Impact of Fresno State Humanics program extends beyond grantmaking

The program, which recently provided $15,000 in grants from students, has expanded its reach thanks to alumni engaging in the community.

Three community-benefit organizations from the Central Valley have received grants from students in the Humanics Program at Fresno State.

The grants of $5,000 each were awarded at a reception on May 13 at Arte Americas in Downtown Fresno. They are called Students4Giving Philanthropy Project grants.


The recipients are:

1.) Every Neighborhood Partnership. According to the reception program, the grant “will help ENP to build leadership indigenous capacity in Fresno’s most disadvantaged neighborhoods by fostering healthy community engagement and best practices to seek positive impact.”

2.) Jakara Movement. This organization focuses on building youth leadership among Punjabi Sikhs. The grant “will be utilized to help the organization develop its capacity through technology to better serve its volunteers.”

3.) Central California Adaptive Sports Center. The grant “will provide summer adaptive mountain sports opportunities to persons with disabilities who might not otherwise be able to afford to participate.”

Fresno State’s Humanics Program is offered in Sociology Department. Students can earn a minor in philanthropic and community-based leadership and/or a certificate in administration and leadership for community-benefit organizations.

 I dropped by Arte Americas on Monday shortly before the reception began. I wanted to chat briefly with two key players in the Humanics Program – Dr. Matthew Jendian and Dr. Don Simmons.

Jendian is chairman of the Sociology Department and founding director of the Humanics Program. Simmons is the Humanics Program’s lead faculty member.

My interest was the intersection of Humanics and City Hall. I’m talking about Fresno City Hall, to be sure.

After all, any Fresno City Hall reporter of experience knows that Jendian and Simmons are dedicated and – it must be said – shrewd advocates for their vision of the civic square. That’s good. That’s how American democracy works. But on this pleasant Monday morning, I wanted to get some thoughts from these two leaders on the value of the Humanics Program to the progress of robust civic engagement at city halls throughout the Valley.

Jendian said Fresno State’s Humanics Program is about 20 years old and has about 260 alumni.

“About 70% of them are working for community-benefit (organizations) or the public sector,” Jendian told me. “And 70% of them are working in the Central Valley. So, the brain talent is staying in the Valley and they’re making a difference. And as part of our curriculum, it’s not just about service. It’s not just about looking at the governance structure and the volunteer administration and the financial management. It’s also about public policy. It’s also about building community, advocacy and community organizing. We have a course in there (built) specifically around civic engagement from a much more participatory aspect. That, along with service and advocacy, is what’s going to change the map, in the long run.”

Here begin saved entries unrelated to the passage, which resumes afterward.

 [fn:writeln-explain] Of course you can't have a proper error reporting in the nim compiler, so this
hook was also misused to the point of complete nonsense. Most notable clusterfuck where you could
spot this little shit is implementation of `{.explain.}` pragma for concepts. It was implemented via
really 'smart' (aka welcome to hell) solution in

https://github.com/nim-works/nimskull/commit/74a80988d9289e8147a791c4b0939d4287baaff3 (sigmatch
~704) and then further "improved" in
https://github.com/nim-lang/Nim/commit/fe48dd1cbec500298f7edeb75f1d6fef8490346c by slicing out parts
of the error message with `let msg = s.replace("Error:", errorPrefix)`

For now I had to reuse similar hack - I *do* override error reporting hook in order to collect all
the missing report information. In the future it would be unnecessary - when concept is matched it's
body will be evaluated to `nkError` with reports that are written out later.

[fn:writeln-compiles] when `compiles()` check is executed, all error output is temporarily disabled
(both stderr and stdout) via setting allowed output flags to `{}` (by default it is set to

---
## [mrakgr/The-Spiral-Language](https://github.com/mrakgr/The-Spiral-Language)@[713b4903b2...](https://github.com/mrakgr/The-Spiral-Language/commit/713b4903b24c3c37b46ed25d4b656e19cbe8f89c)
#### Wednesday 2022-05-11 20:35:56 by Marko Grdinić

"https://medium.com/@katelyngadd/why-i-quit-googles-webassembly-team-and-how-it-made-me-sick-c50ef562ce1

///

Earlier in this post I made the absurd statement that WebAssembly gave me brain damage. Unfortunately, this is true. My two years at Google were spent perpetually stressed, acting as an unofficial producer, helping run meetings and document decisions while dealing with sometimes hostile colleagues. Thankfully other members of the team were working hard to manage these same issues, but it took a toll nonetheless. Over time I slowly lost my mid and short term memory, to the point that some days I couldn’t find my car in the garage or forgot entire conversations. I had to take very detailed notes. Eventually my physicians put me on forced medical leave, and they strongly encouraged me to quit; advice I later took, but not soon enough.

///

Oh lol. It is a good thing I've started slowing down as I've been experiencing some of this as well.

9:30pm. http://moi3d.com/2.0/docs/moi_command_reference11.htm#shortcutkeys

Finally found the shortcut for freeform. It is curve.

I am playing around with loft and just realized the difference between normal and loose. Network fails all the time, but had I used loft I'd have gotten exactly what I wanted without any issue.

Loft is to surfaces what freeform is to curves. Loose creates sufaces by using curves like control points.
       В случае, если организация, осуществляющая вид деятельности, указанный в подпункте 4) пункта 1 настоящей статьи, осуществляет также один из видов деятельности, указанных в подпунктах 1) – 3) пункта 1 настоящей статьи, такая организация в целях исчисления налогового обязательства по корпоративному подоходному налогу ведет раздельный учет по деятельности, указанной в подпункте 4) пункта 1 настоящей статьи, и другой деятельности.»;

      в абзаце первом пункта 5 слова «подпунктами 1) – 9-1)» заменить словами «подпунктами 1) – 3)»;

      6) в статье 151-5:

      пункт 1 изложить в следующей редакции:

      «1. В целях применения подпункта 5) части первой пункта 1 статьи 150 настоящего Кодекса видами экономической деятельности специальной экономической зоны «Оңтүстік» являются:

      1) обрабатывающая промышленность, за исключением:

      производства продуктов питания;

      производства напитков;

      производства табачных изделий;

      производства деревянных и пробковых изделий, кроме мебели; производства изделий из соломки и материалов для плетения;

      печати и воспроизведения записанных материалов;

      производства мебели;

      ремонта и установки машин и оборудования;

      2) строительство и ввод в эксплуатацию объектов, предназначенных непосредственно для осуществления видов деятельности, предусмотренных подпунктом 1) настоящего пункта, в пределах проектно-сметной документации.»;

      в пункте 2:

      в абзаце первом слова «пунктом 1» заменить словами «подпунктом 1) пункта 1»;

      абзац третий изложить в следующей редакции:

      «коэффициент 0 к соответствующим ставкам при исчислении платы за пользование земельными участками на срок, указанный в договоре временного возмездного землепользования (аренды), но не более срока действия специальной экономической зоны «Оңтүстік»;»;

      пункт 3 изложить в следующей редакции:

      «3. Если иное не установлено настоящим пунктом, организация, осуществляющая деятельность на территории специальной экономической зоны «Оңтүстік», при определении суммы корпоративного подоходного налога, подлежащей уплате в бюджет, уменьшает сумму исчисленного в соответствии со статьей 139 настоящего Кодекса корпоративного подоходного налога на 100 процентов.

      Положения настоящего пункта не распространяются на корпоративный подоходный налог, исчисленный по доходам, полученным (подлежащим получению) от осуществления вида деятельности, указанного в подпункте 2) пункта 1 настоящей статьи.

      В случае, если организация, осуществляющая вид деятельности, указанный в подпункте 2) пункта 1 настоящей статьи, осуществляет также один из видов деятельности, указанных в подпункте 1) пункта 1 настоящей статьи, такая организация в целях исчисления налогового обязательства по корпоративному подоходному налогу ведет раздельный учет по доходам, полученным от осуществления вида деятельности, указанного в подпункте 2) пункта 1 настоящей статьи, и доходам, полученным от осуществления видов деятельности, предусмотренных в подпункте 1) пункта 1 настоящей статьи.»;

Jendian said the Humanics Program is here for the long run. He said a generous contribution from the Whitney Foundation will ensure the awarding of grants to community-benefit organizations far into the future. He said work is underway to create a second endowment to further the program’s mission.

I suggested to Jendian that the Humanics Program is building ties with the Valley’s city halls based on four points: 1.) First class students; 2.) Talent that often sticks around after graduation; 3.) Financial security within the program; 4.) The need is out there.

Jendian smiled. “We can move this dial.”

Which I took to mean: “Positive change, here we come!”

Jendian said the Humanics Program’s mission can be boiled down to the three E’s: Exceptional leaders, enhanced organizations, enriched communities.”

Jendian embraces this mission outside the classroom. I have seen him at work as an advocate at Fresno City Hall, helping “move this dial” when it comes to reformed rental housing regulations.

Simmons, too, is one to couple theory with hard work in the real world of policy advocacy. He is a long time member of Fresno’s dynamic Historic Preservation Commission.

Simmons told me that Humanics is the study of leadership for the good of humanity in body, mind and spirit.

“Fresno State has the largest Humanics Program and the largest student philanthropy program of any other university in the West,” Simmons said.

Educators are accustomed to saying they are educating leaders for the future. But the students in the Fresno State Humanics Program, Simmons said, “are leaders right now. Our students are engaged in things like getting people registered to vote, making sure that the census is equitable. We have some of our graduates in the California Assembly. We have some of our graduates who are serving on boards and commissions in the city and the county…. Our students are making a huge difference in so many different areas.”